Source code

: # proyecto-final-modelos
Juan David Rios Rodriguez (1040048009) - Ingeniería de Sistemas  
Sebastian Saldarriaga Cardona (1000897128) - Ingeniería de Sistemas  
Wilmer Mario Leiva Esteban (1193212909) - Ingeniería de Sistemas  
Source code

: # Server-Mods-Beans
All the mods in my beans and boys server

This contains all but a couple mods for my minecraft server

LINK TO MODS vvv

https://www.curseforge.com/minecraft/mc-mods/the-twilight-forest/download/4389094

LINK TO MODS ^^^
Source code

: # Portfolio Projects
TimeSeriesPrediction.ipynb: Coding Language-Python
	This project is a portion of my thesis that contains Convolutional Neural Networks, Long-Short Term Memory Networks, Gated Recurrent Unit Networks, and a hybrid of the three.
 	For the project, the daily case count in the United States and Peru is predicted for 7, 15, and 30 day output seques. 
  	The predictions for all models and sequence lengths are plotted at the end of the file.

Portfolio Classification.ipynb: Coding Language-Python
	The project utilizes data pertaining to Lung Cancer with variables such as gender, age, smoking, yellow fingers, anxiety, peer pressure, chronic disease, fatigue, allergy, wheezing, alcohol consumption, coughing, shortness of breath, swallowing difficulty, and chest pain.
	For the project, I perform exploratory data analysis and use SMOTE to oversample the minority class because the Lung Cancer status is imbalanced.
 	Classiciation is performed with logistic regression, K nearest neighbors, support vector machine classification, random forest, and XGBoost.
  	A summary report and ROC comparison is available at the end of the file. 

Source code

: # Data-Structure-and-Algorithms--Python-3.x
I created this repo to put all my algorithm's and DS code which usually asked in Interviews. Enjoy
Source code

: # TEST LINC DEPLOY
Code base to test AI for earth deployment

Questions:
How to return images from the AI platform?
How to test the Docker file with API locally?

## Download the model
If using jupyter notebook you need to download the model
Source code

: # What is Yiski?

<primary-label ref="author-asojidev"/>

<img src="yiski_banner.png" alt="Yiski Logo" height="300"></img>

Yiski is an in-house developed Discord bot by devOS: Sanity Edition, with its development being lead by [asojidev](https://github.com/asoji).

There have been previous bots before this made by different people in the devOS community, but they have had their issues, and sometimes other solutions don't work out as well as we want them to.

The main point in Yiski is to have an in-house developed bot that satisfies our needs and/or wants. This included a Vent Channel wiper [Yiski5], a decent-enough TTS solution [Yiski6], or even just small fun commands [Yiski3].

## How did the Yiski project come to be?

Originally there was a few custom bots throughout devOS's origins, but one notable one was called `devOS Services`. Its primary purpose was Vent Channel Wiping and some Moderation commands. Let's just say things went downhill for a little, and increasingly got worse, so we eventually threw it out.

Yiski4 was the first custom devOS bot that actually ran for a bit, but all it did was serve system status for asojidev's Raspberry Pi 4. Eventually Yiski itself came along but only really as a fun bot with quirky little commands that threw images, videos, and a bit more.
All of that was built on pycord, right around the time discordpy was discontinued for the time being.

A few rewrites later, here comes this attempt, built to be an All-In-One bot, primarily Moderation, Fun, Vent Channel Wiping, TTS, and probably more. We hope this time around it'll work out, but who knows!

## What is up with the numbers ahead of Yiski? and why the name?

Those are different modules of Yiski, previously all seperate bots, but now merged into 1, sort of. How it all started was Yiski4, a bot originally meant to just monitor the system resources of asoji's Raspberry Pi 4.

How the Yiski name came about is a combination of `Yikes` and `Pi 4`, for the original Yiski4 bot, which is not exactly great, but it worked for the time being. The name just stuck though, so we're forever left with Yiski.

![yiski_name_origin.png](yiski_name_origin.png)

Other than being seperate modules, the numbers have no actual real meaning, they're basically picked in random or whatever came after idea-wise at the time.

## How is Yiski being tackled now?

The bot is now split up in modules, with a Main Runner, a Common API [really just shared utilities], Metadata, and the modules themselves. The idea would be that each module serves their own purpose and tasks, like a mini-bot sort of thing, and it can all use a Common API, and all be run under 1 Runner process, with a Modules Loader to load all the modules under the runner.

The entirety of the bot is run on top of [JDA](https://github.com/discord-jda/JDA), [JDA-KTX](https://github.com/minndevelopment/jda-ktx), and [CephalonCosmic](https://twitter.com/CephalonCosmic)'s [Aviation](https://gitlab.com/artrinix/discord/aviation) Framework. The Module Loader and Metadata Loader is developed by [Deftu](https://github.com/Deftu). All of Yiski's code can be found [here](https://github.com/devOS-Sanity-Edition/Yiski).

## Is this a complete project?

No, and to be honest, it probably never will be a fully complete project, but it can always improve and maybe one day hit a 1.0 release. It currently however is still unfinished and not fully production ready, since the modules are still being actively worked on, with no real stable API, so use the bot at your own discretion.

> _TASK TO COMPLETE_
When you respond, give the whole listing again exactly as written.

> _OUTPUT_
Source code

: # proyecto-final-modelos
Juan David Rios Rodriguez (1040048009) - Ingeniería de Sistemas  
Sebastian Saldarriaga Cardona (1000897128) - Ingeniería de Sistemas  
Wilmer Mario Leiva Esteban (1193212909) - Ingeniería de Sistemas  
Source code

: # Server-Mods-Beans
All the mods in my beans and boys server

This contains all but a couple mods for my minecraft server

LINK TO MODS vvv

https://www.curseforge.com/minecraft/mc-mods/the-twilight-forest/download/4389094

LINK TO MODS ^^^
Source code

: # Portfolio Projects
TimeSeriesPrediction.ipynb: Coding Language-Python
	This project is a portion of my thesis that contains Convolutional Neural Networks, Long-Short Term Memory Networks, Gated Recurrent Unit Networks, and a hybrid of the three.
 	For the project, the daily case count in the United States and Peru is predicted for 7, 15, and 30 day output seques. 
  	The predictions for all models and sequence lengths are plotted at the end of the file.

Portfolio Classification.ipynb: Coding Language-Python
	The project utilizes data pertaining to Lung Cancer with variables such as gender, age, smoking, yellow fingers, anxiety, peer pressure, chronic disease, fatigue, allergy, wheezing, alcohol consumption, coughing, shortness of breath, swallowing difficulty, and chest pain.
	For the project, I perform exploratory data analysis and use SMOTE to oversample the minority class because the Lung Cancer status is imbalanced.
 	Classiciation is performed with logistic regression, K nearest neighbors, support vector machine classification, random forest, and XGBoost.
  	A summary report and ROC comparison is available at the end of the file. 

Source code

: # Data-Structure-and-Algorithms--Python-3.x
I created this repo to put all my algorithm's and DS code which usually asked in Interviews. Enjoy
Source code

: # TEST LINC DEPLOY
Code base to test AI for earth deployment

Questions:
How to return images from the AI platform?
How to test the Docker file with API locally?

## Download the model
If using jupyter notebook you need to download the model
Source code

: # What is Yiski?

<primary-label ref="author-asojidev"/>

<img src="yiski_banner.png" alt="Yiski Logo" height="300"></img>

Yiski is an in-house developed Discord bot by devOS: Sanity Edition, with its development being lead by [asojidev](https://github.com/asoji).

There have been previous bots before this made by different people in the devOS community, but they have had their issues, and sometimes other solutions don't work out as well as we want them to.

The main point in Yiski is to have an in-house developed bot that satisfies our needs and/or wants. This included a Vent Channel wiper [Yiski5], a decent-enough TTS solution [Yiski6], or even just small fun commands [Yiski3].

## How did the Yiski project come to be?

Originally there was a few custom bots throughout devOS's origins, but one notable one was called `devOS Services`. Its primary purpose was Vent Channel Wiping and some Moderation commands. Let's just say things went downhill for a little, and increasingly got worse, so we eventually threw it out.

Yiski4 was the first custom devOS bot that actually ran for a bit, but all it did was serve system status for asojidev's Raspberry Pi 4. Eventually Yiski itself came along but only really as a fun bot with quirky little commands that threw images, videos, and a bit more.
All of that was built on pycord, right around the time discordpy was discontinued for the time being.

A few rewrites later, here comes this attempt, built to be an All-In-One bot, primarily Moderation, Fun, Vent Channel Wiping, TTS, and probably more. We hope this time around it'll work out, but who knows!

## What is up with the numbers ahead of Yiski? and why the name?

Those are different modules of Yiski, previously all seperate bots, but now merged into 1, sort of. How it all started was Yiski4, a bot originally meant to just monitor the system resources of asoji's Raspberry Pi 4.

How the Yiski name came about is a combination of `Yikes` and `Pi 4`, for the original Yiski4 bot, which is not exactly great, but it worked for the time being. The name just stuck though, so we're forever left with Yiski.

![yiski_name_origin.png](yiski_name_origin.png)

Other than being seperate modules, the numbers have no actual real meaning, they're basically picked in random or whatever came after idea-wise at the time.

## How is Yiski being tackled now?

The bot is now split up in modules, with a Main Runner, a Common API [really just shared utilities], Metadata, and the modules themselves. The idea would be that each module serves their own purpose and tasks, like a mini-bot sort of thing, and it can all use a Common API, and all be run under 1 Runner process, with a Modules Loader to load all the modules under the runner.

The entirety of the bot is run on top of [JDA](https://github.com/discord-jda/JDA), [JDA-KTX](https://github.com/minndevelopment/jda-ktx), and [CephalonCosmic](https://twitter.com/CephalonCosmic)'s [Aviation](https://gitlab.com/artrinix/discord/aviation) Framework. The Module Loader and Metadata Loader is developed by [Deftu](https://github.com/Deftu). All of Yiski's code can be found [here](https://github.com/devOS-Sanity-Edition/Yiski).

## Is this a complete project?

No, and to be honest, it probably never will be a fully complete project, but it can always improve and maybe one day hit a 1.0 release. It currently however is still unfinished and not fully production ready, since the modules are still being actively worked on, with no real stable API, so use the bot at your own discretion.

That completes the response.